If you're going to organize your collection into slides, it is nice to
be able to carry just the slides around and not the projector. Thus you
want to have the same trays that everyone else has. In the United
States, that means Kodak Carousel. In Europe, that means "European
straight trays".
Which model of projector to buy? It barely matters. The autofocus
feature is worth paying for. This compensates for the deformation of
slides under the heat of projection, not for focus errors in the
original photograph nor to set the lens for sharp focus on your
particular screen.
If you are going to glass mount your slides, you can use a variety of
fancy lenses ("flat-field"). Otherwise, you'll be pretty much limited
to the cheap lens that comes with the projector (softish in the corners)

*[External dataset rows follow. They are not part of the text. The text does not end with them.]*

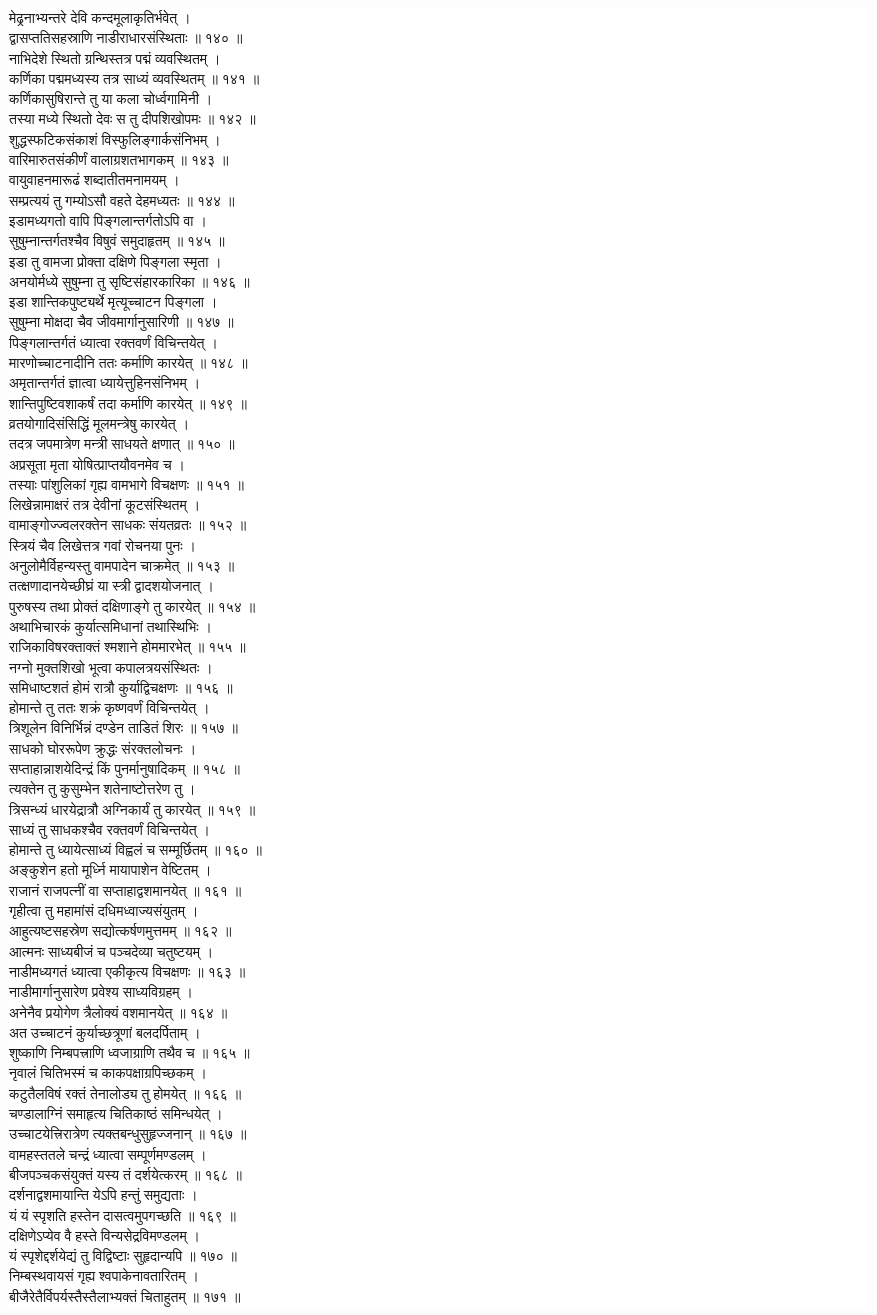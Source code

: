 मेढ्रनाभ्यन्तरे देवि कन्दमूलाकृतिर्भवेत् ।  
द्वासप्ततिसहस्राणि नाडीराधारसंस्थिताः  ॥ १४० ॥  
नाभिदेशे स्थितो ग्रन्थिस्तत्र पद्मं व्यवस्थितम्  ।  
कर्णिका पद्ममध्यस्य तत्र साध्यं व्यवस्थितम्  ॥ १४१ ॥  
कर्णिकासुषिरान्ते तु या कला चोर्ध्वगामिनी  ।  
तस्या मध्ये स्थितो देवः स तु दीपशिखोपमः  ॥ १४२ ॥  
शुद्धस्फटिकसंकाशं विस्फुलिङ्गार्कसंनिभम्  ।  
वारिमारुतसंकीर्णं वालाग्रशतभागकम्  ॥ १४३ ॥  
वायुवाहनमारूढं शब्दातीतमनामयम्  ।  
सम्प्रत्ययं तु गम्योऽसौ वहते देहमध्यतः  ॥ १४४ ॥  
इडामध्यगतो वापि पिङ्गलान्तर्गतोऽपि वा  ।  
सुषुम्नान्तर्गतश्चैव विषुवं समुदाहृतम्  ॥ १४५ ॥  
इडा तु वामजा प्रोक्ता दक्षिणे पिङ्गला स्मृता ।  
अनयोर्मध्ये सुषुम्ना तु सृष्टिसंहारकारिका  ॥ १४६ ॥  
इडा शान्तिकपुष्ट्यर्थे मृत्यूच्चाटन पिङ्गला  ।  
सुषुम्ना मोक्षदा चैव जीवमार्गानुसारिणी  ॥ १४७ ॥  
पिङ्गलान्तर्गतं ध्यात्वा रक्तवर्णं विचिन्तयेत् ।  
मारणोच्चाटनादीनि ततः कर्माणि कारयेत् ॥ १४८ ॥  
अमृतान्तर्गतं ज्ञात्वा ध्यायेत्तुहिनसंनिभम्  ।  
शान्तिपुष्टिवशाकर्षं तदा कर्माणि कारयेत् ॥ १४९ ॥  
व्रतयोगादिसंसिद्धिं मूलमन्त्रेषु कारयेत् ।  
तदत्र जपमात्रेण मन्त्री साधयते क्षणात् ॥ १५० ॥  
अप्रसूता मृता योषित्प्राप्तयौवनमेव च  ।  
तस्याः पांशुलिकां गृह्य वामभागे विचक्षणः  ॥ १५१ ॥  
लिखेन्नामाक्षरं तत्र देवीनां कूटसंस्थितम्  ।  
वामाङ्गोज्ज्वलरक्तेन साधकः संयतव्रतः  ॥ १५२ ॥  
स्त्रियं चैव लिखेत्तत्र गवां रोचनया पुनः  ।  
अनुलोमैर्विहन्यस्तु वामपादेन चाक्रमेत् ॥ १५३ ॥  
तत्क्षणादानयेच्छीघ्रं या स्त्री द्वादशयोजनात् ।  
पुरुषस्य तथा प्रोक्तं दक्षिणाङ्गे तु कारयेत् ॥ १५४ ॥  
अथाभिचारकं कुर्यात्समिधानां तथास्थिभिः  ।  
राजिकाविषरक्ताक्तं श्मशाने होममारभेत् ॥ १५५ ॥  
नग्नो मुक्तशिखो भूत्वा कपालत्रयसंस्थितः  ।  
समिधाष्टशतं होमं रात्रौ कुर्याद्विचक्षणः  ॥ १५६ ॥  
होमान्ते तु ततः शक्रं कृष्णवर्णं विचिन्तयेत् ।  
त्रिशूलेन विनिर्भिन्नं दण्डेन ताडितं शिरः  ॥ १५७ ॥  
साधको घोररूपेण क्रुद्धः संरक्तलोचनः  ।  
सप्ताहान्नाशयेदिन्द्रं किं पुनर्मानुषादिकम्  ॥ १५८ ॥  
त्यक्तेन तु कुसुम्भेन शतेनाष्टोत्तरेण तु ।  
त्रिसन्ध्यं धारयेद्रात्रौ अग्निकार्यं तु कारयेत् ॥ १५९ ॥  
साध्यं तु साधकश्चैव रक्तवर्णं विचिन्तयेत् ।  
होमान्ते तु ध्यायेत्साध्यं विह्वलं च सम्मूर्छितम्  ॥ १६० ॥  
अङ्कुशेन हतो मूर्ध्नि मायापाशेन वेष्टितम्  ।  
राजानं राजपत्नीं वा सप्ताहाद्वशमानयेत् ॥ १६१ ॥  
गृहीत्वा तु महामांसं दधिमध्वाज्यसंयुतम्  ।  
आहुत्यष्टसहस्रेण सद्योत्कर्षणमुत्तमम्  ॥ १६२ ॥  
आत्मनः साध्यबीजं च पञ्चदेव्या चतुष्टयम्  ।  
नाडीमध्यगतं ध्यात्वा एकीकृत्य विचक्षणः  ॥ १६३ ॥  
नाडीमार्गानुसारेण प्रवेश्य साध्यविग्रहम्  ।  
अनेनैव प्रयोगेण त्रैलोक्यं वशमानयेत् ॥ १६४ ॥  
अत उच्चाटनं कुर्याच्छत्रूणां बलदर्पिताम्  ।  
शुष्काणि निम्बपत्त्राणि ध्वजाग्राणि तथैव च  ॥ १६५ ॥  
नृवालं चितिभस्मं च काकपक्षाग्रपिच्छकम्  ।  
कटुतैलविषं रक्तं तेनालोड्य तु होमयेत् ॥ १६६ ॥  
चण्डालाग्निं समाहृत्य चितिकाष्ठं समिन्धयेत् ।  
उच्चाटयेत्त्रिरात्रेण त्यक्तबन्धुसुहृज्जनान्  ॥ १६७ ॥  
वामहस्ततले चन्द्रं ध्यात्वा सम्पूर्णमण्डलम्  ।  
बीजपञ्चकसंयुक्तं यस्य तं दर्शयेत्करम्  ॥ १६८ ॥  
दर्शनाद्वशमायान्ति येऽपि हन्तुं समुद्यताः  ।  
यं यं स्पृशति हस्तेन दासत्वमुपगच्छति  ॥ १६९ ॥  
दक्षिणेऽप्येव वै हस्ते विन्यसेद्रविमण्डलम्  ।  
यं स्पृशेद्दर्शयेद्यं तु विद्विष्टाः सुहृदान्यपि  ॥ १७० ॥  
निम्बस्थवायसं गृह्य श्वपाकेनावतारितम्  ।  
बीजैरेतैर्विपर्यस्तैस्तैलाभ्यक्तं चिताहुतम्  ॥ १७१ ॥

or a Schneider "curved-field" lens (available from a variety of sources). The Schneider lenses
sell new for about $250 and are much heavier than the lenses included
with Kodak projectors.
You need a zoom and/or telephoto lens only if you are going to project
in big auditoriums, the slide projector has to be way far back from the
screen, and the screen isn't huge.
Medium Format
In the glorious days of film, medium format projectors sold for between
$1000 and $2000 and projected gloriously bright and high-resolution
images. We will probably have to wait until 2020 before comparable
image quality can be obtained from direct digital projection.
Quality came at a price, even in the old days. You usually had to
painstakingly chop up the 120 chrome (slide) strips, clean Gepe glass
slide mounts, and stick the delicate little images into the mounts. A
6x6cm image is too large to be left free to flop around in front of the
lamp. Blunt-nosed tweezers and/or someone with good fine motor skills
were helpful in getting the images into the mounts.

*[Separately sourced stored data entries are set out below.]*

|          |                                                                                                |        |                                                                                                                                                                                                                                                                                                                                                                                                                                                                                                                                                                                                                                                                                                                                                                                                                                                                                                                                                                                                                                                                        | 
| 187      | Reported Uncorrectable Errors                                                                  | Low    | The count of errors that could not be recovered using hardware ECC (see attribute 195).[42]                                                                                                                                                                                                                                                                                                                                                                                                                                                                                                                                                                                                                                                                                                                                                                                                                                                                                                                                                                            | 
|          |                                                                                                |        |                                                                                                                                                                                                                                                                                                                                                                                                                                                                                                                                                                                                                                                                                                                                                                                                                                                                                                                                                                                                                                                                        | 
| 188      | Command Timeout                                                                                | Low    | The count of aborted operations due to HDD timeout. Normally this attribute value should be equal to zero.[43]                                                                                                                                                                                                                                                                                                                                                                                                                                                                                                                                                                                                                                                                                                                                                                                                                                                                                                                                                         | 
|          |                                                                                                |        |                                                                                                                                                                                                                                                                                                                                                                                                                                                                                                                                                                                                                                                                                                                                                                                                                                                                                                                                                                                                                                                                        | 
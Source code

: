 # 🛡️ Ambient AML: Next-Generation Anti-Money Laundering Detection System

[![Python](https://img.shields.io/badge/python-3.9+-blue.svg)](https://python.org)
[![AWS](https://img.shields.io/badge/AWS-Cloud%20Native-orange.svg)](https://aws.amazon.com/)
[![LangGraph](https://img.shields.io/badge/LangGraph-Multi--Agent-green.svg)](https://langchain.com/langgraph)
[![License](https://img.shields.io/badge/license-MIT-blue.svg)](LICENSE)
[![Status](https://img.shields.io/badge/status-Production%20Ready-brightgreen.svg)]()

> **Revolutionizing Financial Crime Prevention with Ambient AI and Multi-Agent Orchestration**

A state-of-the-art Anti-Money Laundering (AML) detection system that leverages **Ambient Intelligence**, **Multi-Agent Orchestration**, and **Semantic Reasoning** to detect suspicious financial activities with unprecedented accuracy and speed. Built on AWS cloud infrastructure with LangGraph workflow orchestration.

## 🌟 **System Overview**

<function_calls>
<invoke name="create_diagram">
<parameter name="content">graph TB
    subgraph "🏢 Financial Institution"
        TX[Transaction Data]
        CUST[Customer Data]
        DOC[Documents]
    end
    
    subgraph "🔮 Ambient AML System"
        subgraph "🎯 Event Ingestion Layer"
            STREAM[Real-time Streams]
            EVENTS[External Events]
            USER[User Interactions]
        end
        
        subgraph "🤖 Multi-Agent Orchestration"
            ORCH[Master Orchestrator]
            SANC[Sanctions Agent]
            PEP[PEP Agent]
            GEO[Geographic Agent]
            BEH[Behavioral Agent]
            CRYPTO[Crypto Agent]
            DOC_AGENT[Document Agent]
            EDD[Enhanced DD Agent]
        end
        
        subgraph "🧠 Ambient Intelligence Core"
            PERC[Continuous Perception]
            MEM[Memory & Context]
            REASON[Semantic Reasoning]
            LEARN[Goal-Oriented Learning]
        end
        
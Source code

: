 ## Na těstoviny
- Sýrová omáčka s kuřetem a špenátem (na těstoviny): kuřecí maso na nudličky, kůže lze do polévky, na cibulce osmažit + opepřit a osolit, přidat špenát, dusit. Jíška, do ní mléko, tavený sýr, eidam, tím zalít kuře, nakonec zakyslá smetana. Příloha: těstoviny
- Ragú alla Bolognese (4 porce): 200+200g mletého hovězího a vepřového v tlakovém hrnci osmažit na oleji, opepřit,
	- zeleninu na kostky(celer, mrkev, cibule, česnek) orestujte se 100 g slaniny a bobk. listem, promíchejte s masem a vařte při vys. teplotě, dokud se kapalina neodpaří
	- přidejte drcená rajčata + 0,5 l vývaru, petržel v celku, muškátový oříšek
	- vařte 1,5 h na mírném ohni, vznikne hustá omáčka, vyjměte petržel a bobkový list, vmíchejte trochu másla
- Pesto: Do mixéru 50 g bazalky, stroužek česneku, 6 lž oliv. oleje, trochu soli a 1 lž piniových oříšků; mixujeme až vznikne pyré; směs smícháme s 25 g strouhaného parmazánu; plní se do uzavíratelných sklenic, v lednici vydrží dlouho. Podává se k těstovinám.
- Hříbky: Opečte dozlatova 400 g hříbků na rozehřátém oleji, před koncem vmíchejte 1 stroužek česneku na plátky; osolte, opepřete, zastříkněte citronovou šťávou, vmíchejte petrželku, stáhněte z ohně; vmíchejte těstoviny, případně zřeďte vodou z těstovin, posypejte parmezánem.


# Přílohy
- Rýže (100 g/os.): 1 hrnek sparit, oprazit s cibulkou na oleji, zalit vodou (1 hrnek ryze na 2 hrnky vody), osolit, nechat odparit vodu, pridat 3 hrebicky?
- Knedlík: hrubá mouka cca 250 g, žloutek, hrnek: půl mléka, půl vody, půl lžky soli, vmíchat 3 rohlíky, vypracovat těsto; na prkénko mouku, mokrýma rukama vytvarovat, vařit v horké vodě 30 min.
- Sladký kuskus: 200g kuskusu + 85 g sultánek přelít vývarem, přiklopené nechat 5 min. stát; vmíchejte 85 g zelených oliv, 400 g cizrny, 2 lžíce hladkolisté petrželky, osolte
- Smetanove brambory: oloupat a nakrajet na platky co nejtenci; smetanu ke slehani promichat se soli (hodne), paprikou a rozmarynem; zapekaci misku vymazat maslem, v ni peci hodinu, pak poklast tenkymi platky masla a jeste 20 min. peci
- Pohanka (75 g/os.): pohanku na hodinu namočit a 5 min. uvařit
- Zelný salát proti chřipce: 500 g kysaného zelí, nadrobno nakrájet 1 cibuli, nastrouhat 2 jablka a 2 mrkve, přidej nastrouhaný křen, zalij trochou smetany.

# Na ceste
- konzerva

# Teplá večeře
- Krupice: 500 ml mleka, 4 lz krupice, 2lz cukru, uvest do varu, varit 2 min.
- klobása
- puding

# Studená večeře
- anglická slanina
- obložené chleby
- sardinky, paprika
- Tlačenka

What were the high quality choices that you might find in the used market?
- Rolleivision 66, taking straight trays. Original cost $1000 plus big $$ for a lens.
- Hasseblad PCP-80 Carousel-type projector, looking like an inflated
Kodak, for 6x6cm images. Original cost about $2000.
- Mamiya Pro Cabin, which has the unique ability to project
unmounted 120 chromes. You can just slide a strip
through the projector! The Mamiya is also capable of projecting 6x7
images.
As of January 2007, the Mamiya and Rolleivision products were still available new at
Adorama.
The Screen
There are several different types of screens available. What you want
is a flat or matte screen. This provides the sharpest image and
widest viewing angle and is also the cheapest type of surface. You'll
have to make the room reasonably dark. The other surfaces available
screens are designed for MBAs who give presentations in lit rooms.
The idea here is that nothing an MBA could possibly say would be
interesting on its own so the guy has to have slides with bullets to
show as well. Of course, even with the slides, the audience is liable
to fall asleep when he hears the tired bromides that Mr. GladHand
learned at B-school. So the the ambient illumination will be set
fairly high. Rather than just project onto a white surface, what
Mr. GladHand needs to do is project onto an array of lenses.
These little molded lenses reflect more of the projector light back
than a regular white wall or white fabric could. However, they also
narrow the angle of reflection so everyone has to sit more or less in
front of the screen. Worst of all from a photographer's point of
view, these lenses reduce the available resolution of the image. No
feature smaller than the little lenses built into the screen can be
distinguished. There is no point in taking the trouble to use a
digital SLR, prime lens, and tripod if your final goal is projecting onto
a screen with little lenses.
A perfectly acceptable brand of screen is Da-Light. I like the ones
that you mount up on your ceiling and then can pull down in an
instant. Remember to get a flat or matte finish.
Put your address on the trays
If your slide tray is
stolen from your minivan, you'll wish that you had written your mailing address
on both the outside and inside of the box.